Beyond summary statistics: ARGs and gene trees
The ancestral recombination graph (ARG) is a data structure that summarizes the coalescence and recombination events that have occurred in the evolutionary history of a collection of DNA sequences (Figure 1). In addition to representing the explicit evolutionary history across a set of DNA sequences, the ARG is useful in addressing a wide variety of biological questions, including: (i) estimation of the recombination rate, (ii) estimation of demographic model [96], including divergence times, effective population sizes, and gene flow, (iii) estimation of allele ages, based on mapping of mutation events to branches of the ARG, and (iv) characterization of the influence of selection on each allele, based on departures from the patterns of coalescence and recombination expected under neutrality [5,97-99].

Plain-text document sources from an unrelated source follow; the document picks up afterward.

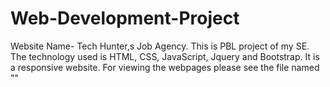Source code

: # Web-Development-Project
Website Name- Tech Hunter,s Job Agency. 
This is PBL project of my SE. 
The technology used is HTML, CSS, JavaScript, Jquery and Bootstrap.
It is a responsive website.
For viewing the webpages please see the file named ""
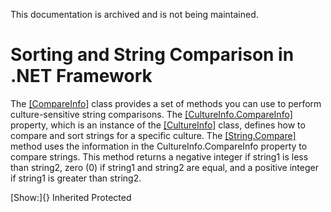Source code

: This documentation is archived and is not being maintained.

# Sorting and String Comparison in .NET Framework

The [[CompareInfo]](http://msdn2.microsoft.com/en-us/library/system.globalization.compareinfo.aspx) class provides a set of methods you can use to perform culture-sensitive string comparisons. The [[CultureInfo.CompareInfo]](http://msdn2.microsoft.com/en-us/library/system.globalization.cultureinfo.compareinfo.aspx) property, which is an instance of the [[CultureInfo]](http://msdn2.microsoft.com/en-us/library/system.globalization.cultureinfo.aspx) class, defines how to compare and sort strings for a specific culture. The [[String.Compare]](http://msdn2.microsoft.com/en-us/library/84787k22.aspx) method uses the information in the CultureInfo.CompareInfo property to compare strings. This method returns a negative integer if string1 is less than string2, zero (0) if string1 and string2 are equal, and a positive integer if string1 is greater than string2.

[Show:]{} Inherited Protected

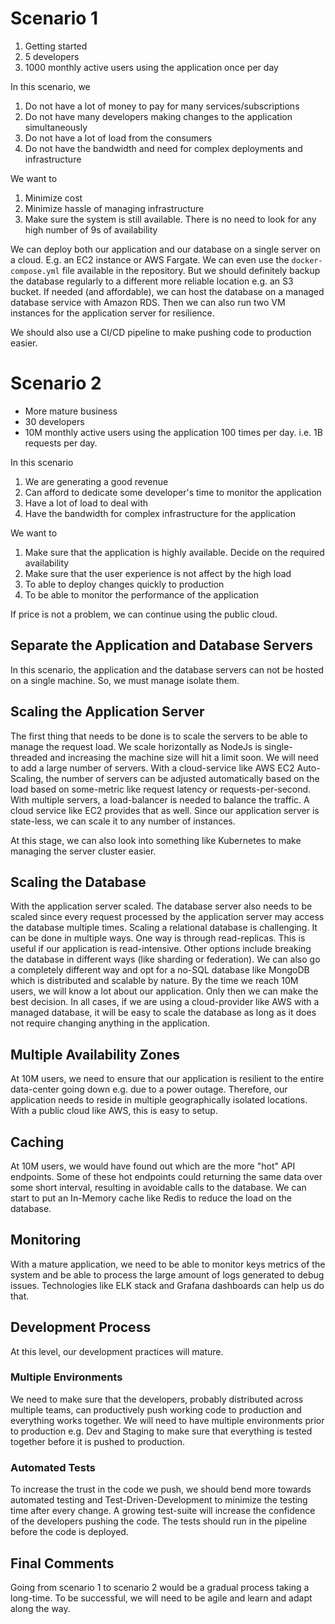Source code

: # Scenario 1
1. Getting started
1. 5 developers
1. 1000 monthly active users using the application once per day

In this scenario, we
1. Do not have a lot of money to pay for many services/subscriptions
1. Do not have many developers making changes to the application simultaneously
1. Do not have a lot of load from the consumers
1. Do not have the bandwidth and need for complex deployments and infrastructure

We want to
1. Minimize cost
1. Minimize hassle of managing infrastructure
1. Make sure the system is still available. There is no need to look for any high number of 9s of availability

We can deploy both our application and our database on a single server on a cloud. E.g. an EC2 instance or AWS Fargate. We can even use the `docker-compose.yml` file available in the repository. But we should definitely backup the database regularly to a different more reliable location e.g. an S3 bucket.
If needed (and affordable), we can host the database on a managed database service with Amazon RDS. Then we can also run two VM instances for the application server for resilience.

We should also use a CI/CD pipeline to make pushing code to production easier.

# Scenario 2
* More mature business
* 30 developers
* 10M monthly active users using the application 100 times per day. i.e. 1B requests per day.

In this scenario
1. We are generating a good revenue
1. Can afford to dedicate some developer's time to monitor the application
1. Have a lot of load to deal with
1. Have the bandwidth for complex infrastructure for the application

We want to
1. Make sure that the application is highly available. Decide on the required availability
1. Make sure that the user experience is not affect by the high load
1. To able to deploy changes quickly to production
1. To be able to monitor the performance of the application

If price is not a problem, we can continue using the public cloud.

## Separate the Application and Database Servers
In this scenario, the application and the database servers can not be hosted on a single machine. So, we must manage isolate them.

## Scaling the Application Server
The first thing that needs to be done is to scale the servers to be able to manage the request load. We scale horizontally as NodeJs is single-threaded and increasing the machine size will hit a limit soon. We will need to add a large number of servers. With a cloud-service like AWS EC2 Auto-Scaling, the number of servers can be adjusted automatically based on the load based on some-metric like request latency or requests-per-second.
With multiple servers, a load-balancer is needed to balance the traffic. A cloud service like EC2 provides that as well. Since our application server is state-less, we can scale it to any number of instances.

At this stage, we can also look into something like Kubernetes to make managing the server cluster easier.

## Scaling the Database
With the application server scaled. The database server also needs to be scaled since every request processed by the application server may access the database multiple times. Scaling a relational database is challenging. It can be done in multiple ways. One way is through read-replicas. This is useful if our application is read-intensive. Other options include breaking the database in different ways (like sharding or federation). We can also go a completely different way and opt for a no-SQL database like MongoDB which is distributed and scalable by nature. By the time we reach 10M users, we will know a lot about our application. Only then we can make the best decision. In all cases, if we are using a cloud-provider like AWS with a managed database, it will be easy to scale the database as long as it does not require changing anything in the application.

## Multiple Availability Zones
At 10M users, we need to ensure that our application is resilient to the entire data-center going down e.g. due to a power outage. Therefore, our application needs to reside in multiple geographically isolated locations. With a public cloud like AWS, this is easy to setup.

## Caching
At 10M users, we would have found out which are the more "hot" API endpoints. Some of these hot endpoints could returning the same data over some short interval, resulting in avoidable calls to the database. We can start to put an In-Memory cache like Redis to reduce the load on the database.

## Monitoring
With a mature application, we need to be able to monitor keys metrics of the system and be able to process the large amount of logs generated to debug issues. Technologies like ELK stack and Grafana dashboards can help us do that.

## Development Process
At this level, our development practices will mature.

### Multiple Environments
We need to make sure that the developers, probably distributed across multiple teams, can productively push working code to production and everything works together. We will need to have multiple environments prior to production e.g. Dev and Staging to make sure that everything is tested together before it is pushed to production.

### Automated Tests
To increase the trust in the code we push, we should bend more towards automated testing and Test-Driven-Development to minimize the testing time after every change. A growing test-suite will increase the confidence of the developers pushing the code. The tests should run in the pipeline before the code is deployed.

## Final Comments
Going from scenario 1 to scenario 2 would be a gradual process taking a long-time. To be successful, we will need to be agile and learn and adapt along the way.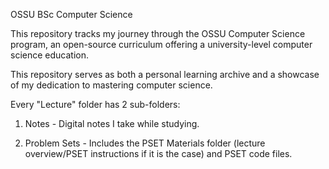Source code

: OSSU BSc Computer Science

This repository tracks my journey through the OSSU Computer Science program, an open-source curriculum offering a university-level computer science education. 

This repository serves as both a personal learning archive and a showcase of my dedication to mastering computer science.

Every "Lecture" folder has 2 sub-folders:

1. Notes - Digital notes I take while studying.

2. Problem Sets - Includes the PSET Materials folder (lecture overview/PSET instructions if it is the case) and PSET code files.
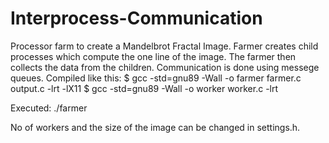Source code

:# Interprocess-Communication
Processor farm to create a Mandelbrot Fractal Image.
Farmer creates child processes which compute the one line of the image. The farmer then collects the data from the children.
Communication is done using messege queues.
Compiled like this:
  $ gcc -std=gnu89 -Wall -o farmer farmer.c output.c -lrt -lX11
  $ gcc -std=gnu89 -Wall -o worker worker.c -lrt

Executed:
  ./farmer
  
No of workers and the size of the image can be changed in settings.h.
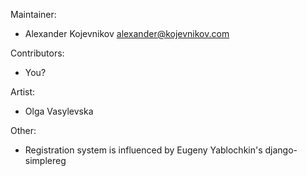 Maintainer:

 * Alexander Kojevnikov <alexander@kojevnikov.com>

Contributors:

 * You?

Artist:

 * Olga Vasylevska

Other:

 * Registration system is influenced by Eugeny Yablochkin's django-simplereg

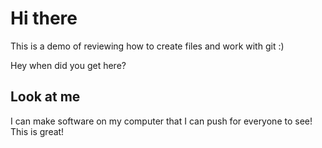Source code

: <h1> Hi there </h1>

<p> This is a demo of reviewing how to create files and work with git :)</p>


<p>Hey when did you get here? </p>

<h2> Look at me</h2>

<p> I can make software on my computer that I can push for everyone to see! This is great!</p>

Figure 1: The Ancestral Recombination Graph (ARG).
Recombination gives rise to local gene trees which are embedded in an ARG. (A) An illustration of how meiotic recombination leads to differing genealogies between two genetic loci. The chromosomes are colored by lineage (e.g., blue for maternal, red for paternal). The F1 offspring have one chromosome from each lineage from which mosaic chromosomes can be created via recombination during meiosis. For one of these chromosomes, the physical generating process is indicated by dashed lines, with the color representing the lineage. A theoretical ancestor is also assumed for the red and blue lineages for simplicity. (B) The generative process for three whole sampled chromosomes is represented as an ARG. The recombination event on chromosome 2 is represented as a single lineage splitting one generation back at the a2 locus. The left interval (a1,a2] then coalesces with chromosome 1 and the right interval (a2,a3] coalesces with chromosome 2 in the F0 generation. (C) It can be useful to extract local gene trees from the ARG to interpret the evolutionary histories at an individual locus. In this case there are two loci with different histories. To extract a local tree for a given locus, one can start at the tips of tree, then for each recombination event, follow the lineage that corresponds to the chosen locus. For example, given a locus in the interval (a1,a2], one would follow the left lineage at the recombination node, producing the left tree in panel (C). Given a locus in the interval (a2,a3], one would follow the right lineage and obtain the right tree.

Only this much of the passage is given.